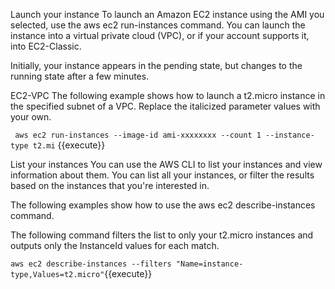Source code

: Launch your instance
To launch an Amazon EC2 instance using the AMI you selected, use the aws ec2 run-instances command. You can launch the instance into a virtual private cloud (VPC), or if your account supports it, into EC2-Classic.

Initially, your instance appears in the pending state, but changes to the running state after a few minutes.

EC2-VPC
The following example shows how to launch a t2.micro instance in the specified subnet of a VPC. Replace the italicized parameter values with your own.

` aws ec2 run-instances --image-id ami-xxxxxxxx --count 1 --instance-type t2.mi` {{execute}}

List your instances
You can use the AWS CLI to list your instances and view information about them. You can list all your instances, or filter the results based on the instances that you're interested in.

The following examples show how to use the aws ec2 describe-instances command.

The following command filters the list to only your t2.micro instances and outputs only the InstanceId values for each match.

 `aws ec2 describe-instances --filters "Name=instance-type,Values=t2.micro"`{{execute}}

---

Print each line, starting with the one that contains "The following command" and ending with the last line of the data, exactly as it stands and with no other lines.

The following command filters the list to only your t2.micro instances and outputs only the InstanceId values for each match.

 `aws ec2 describe-instances --filters "Name=instance-type,Values=t2.micro"`{{execute}}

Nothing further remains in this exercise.